The image search device according to claim 1,
For each search partial data converted by the first conversion means, it further comprises preliminary search means for determining whether or not a search target is included,
An image search apparatus characterized in that the second conversion means converts only search partial data determined to contain a search target by the preliminary search means.

The image search device according to claim 2,
The preliminary search means refers to the search database acquired by learning using the search target image data example for the search partial data converted by the first conversion means, and sets each of the search partial data after conversion. An image search apparatus for determining whether or not a search target is included.

In the image search device according to claim 3,
The means for defining the search area is:
Using at least one of entropy, hierarchical entropy, color, and luminance dispersion of image data included in an area to be defined as a search area, and determining whether to actually demarcate as a search area An image search device.

In the image search device according to claim 3,
The means for defining the search area is:
When the entropy of the image data included in the area to be defined as the search area is larger than a predetermined threshold, the area to be defined as the search area is actually defined as the search area An image search device.
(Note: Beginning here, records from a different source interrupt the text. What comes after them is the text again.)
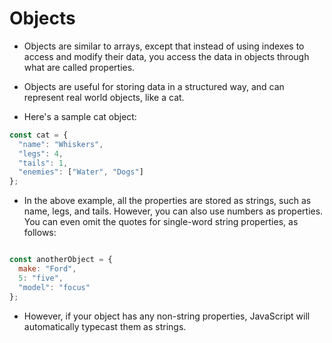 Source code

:  # Objects

 - Objects are similar to arrays, except that instead of using indexes to access and modify their data, you access the data in objects through what are called properties.

- Objects are useful for storing data in a structured way, and can represent real world objects, like a cat.

- Here's a sample cat object:

```js
const cat = {
  "name": "Whiskers",
  "legs": 4,
  "tails": 1,
  "enemies": ["Water", "Dogs"]
};
```

- In the above example, all the properties are stored as strings, such as name, legs, and tails. However, you can also use numbers as properties. You can even omit the quotes for single-word string properties, as follows:

```js

const anotherObject = {
  make: "Ford",
  5: "five",
  "model": "focus"
};
```
- However, if your object has any non-string properties, JavaScript will automatically typecast them as strings. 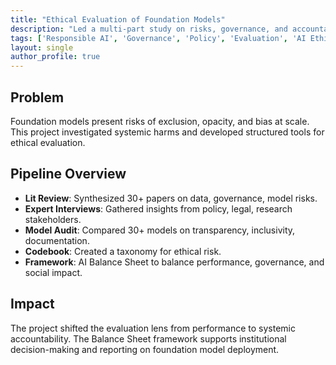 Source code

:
 ```yaml
---
title: "Ethical Evaluation of Foundation Models"
description: "Led a multi-part study on risks, governance, and accountability in foundation models; proposed the AI Balance Sheet."
tags: ['Responsible AI', 'Governance', 'Policy', 'Evaluation', 'AI Ethics']
layout: single
author_profile: true
---
```



## Problem

Foundation models present risks of exclusion, opacity, and bias at scale. This project investigated systemic harms and developed structured tools for ethical evaluation.

## Pipeline Overview

- **Lit Review**: Synthesized 30+ papers on data, governance, model risks.
- **Expert Interviews**: Gathered insights from policy, legal, research stakeholders.
- **Model Audit**: Compared 30+ models on transparency, inclusivity, documentation.
- **Codebook**: Created a taxonomy for ethical risk.
- **Framework**: AI Balance Sheet to balance performance, governance, and social impact.

## Impact

The project shifted the evaluation lens from performance to systemic accountability. The Balance Sheet framework supports institutional decision-making and reporting on foundation model deployment.
         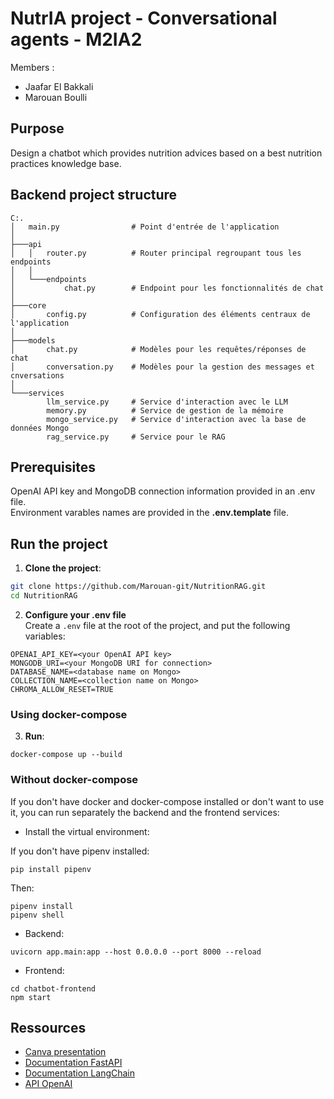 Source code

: # NutrIA project - Conversational agents - M2IA2

Members : 
- Jaafar El Bakkali
- Marouan Boulli

## Purpose

Design a chatbot which provides nutrition advices based on a best nutrition practices knowledge base.


## Backend project structure

```
C:.
│   main.py                # Point d'entrée de l'application           
│
├───api
│   │   router.py          # Router principal regroupant tous les endpoints
│   │
│   └───endpoints
│           chat.py        # Endpoint pour les fonctionnalités de chat
│
├───core
│       config.py          # Configuration des éléments centraux de l'application
│
├───models
│       chat.py            # Modèles pour les requêtes/réponses de chat
│       conversation.py    # Modèles pour la gestion des messages et cnversations
│
└───services
        llm_service.py     # Service d'interaction avec le LLM
        memory.py          # Service de gestion de la mémoire
        mongo_service.py   # Service d'interaction avec la base de données Mongo
        rag_service.py     # Service pour le RAG
```

## Prerequisites

OpenAI API key and MongoDB connection information provided in an .env file.  
Environment varables names are provided in the **.env.template** file.  

## Run the project

1. **Clone the project**:
```bash
git clone https://github.com/Marouan-git/NutritionRAG.git
cd NutritionRAG
```

2. **Configure your .env file**  
Create a `.env` file at the root of the project, and put the following variables:
```
OPENAI_API_KEY=<your OpenAI API key>
MONGODB_URI=<your MongoDB URI for connection>
DATABASE_NAME=<database name on Mongo>
COLLECTION_NAME=<collection name on Mongo>
CHROMA_ALLOW_RESET=TRUE
```

### Using docker-compose

3. **Run**:
```
docker-compose up --build
```

### Without docker-compose

If you don't have docker and docker-compose installed or don't want to use it, you can run separately the backend and the frontend services:

- Install the virtual environment: 
 
If you don't have pipenv installed:
```
pip install pipenv 
```
Then:
```
pipenv install
pipenv shell
```

- Backend:
```
uvicorn app.main:app --host 0.0.0.0 --port 8000 --reload
```

- Frontend:
```
cd chatbot-frontend
npm start
```



## Ressources

- [Canva presentation](https://www.canva.com/design/DAGdZqLb1Q4/Ghv_2bDXhYu2CN0WwFBABQ/edit?utm_content=DAGdZqLb1Q4&utm_campaign=designshare&utm_medium=link2&utm_source=sharebutton)
- [Documentation FastAPI](https://fastapi.tiangolo.com/)
- [Documentation LangChain](https://python.langchain.com/)
- [API OpenAI](https://platform.openai.com/docs/api-reference)
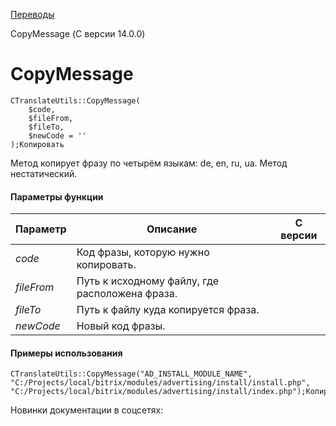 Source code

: [Переводы](/api_help/translate/index.php)

CopyMessage (С версии 14.0.0)

CopyMessage
===========

```
CTranslateUtils::CopyMessage(
	$code, 
	$fileFrom, 
	$fileTo, 
	$newCode = ''
);Копировать
```

Метод копирует фразу по четырём языкам: de, en, ru, ua. Метод нестатический.

#### Параметры функции

| Параметр | Описание | С версии |
| --- | --- | --- |
| *code* | Код фразы, которую нужно копировать. |  |
| *fileFrom* | Путь к исходному файлу, где расположена фраза. |  |
| *fileTo* | Путь к файлу куда копируется фраза. |  |
| *newCode* | Новый код фразы. |  |

#### Примеры использования

```
CTranslateUtils::CopyMessage("AD_INSTALL_MODULE_NAME", "C:/Projects/local/bitrix/modules/advertising/install/install.php", "C:/Projects/local/bitrix/modules/advertising/install/index.php");Копировать
```

Новинки документации в соцсетях:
An image search program for searching for a search target image data portion to be searched from target image data to be processed, the computer comprising:
Means for defining at least one search area in the target image data;
With reference to a plurality of first conversion databases learned and acquired in advance for each conversion method, N1 conversion methods and conversion amounts to be applied to each search partial data included in each of the defined search areas are determined. First conversion means for acquiring a conversion condition including, and performing conversion based on the acquired conversion condition at least once for each search partial data;
Each search partial data converted by the first conversion means is further limited to N2 conversion methods (N2 is different from N1) compared to the conversion in the first conversion means , and the amount of conversion is limited. A conversion condition is acquired with reference to a plurality of second conversion databases that have been learned and acquired in advance for each conversion method, and conversion based on the acquired limited conversion condition is performed at least once for each of the converted search partial data. Second search means for converting each search partial data into a reference state ;
A search database acquired by learning using image data in the reference state is referred to in advance to determine whether a search target is included in each of the converted search partial data, and the determination result is output. Means to
A program characterized by functioning as

The image search program according to claim 6,
For each search partial data converted by the function as the first conversion means, it is determined whether or not a search target is included, and only the search partial data determined to include a search target is 2. An image search program further comprising means for causing the computer to function so as to function as two conversion means.

The image search program according to claim 7, wherein
When functioning as the preliminary search means, the search portion data after being converted by the first conversion means is referred to a search database acquired by learning using an example of image data to be searched, and the search portion after the conversion An image search program for determining whether or not a search target is included in each piece of data.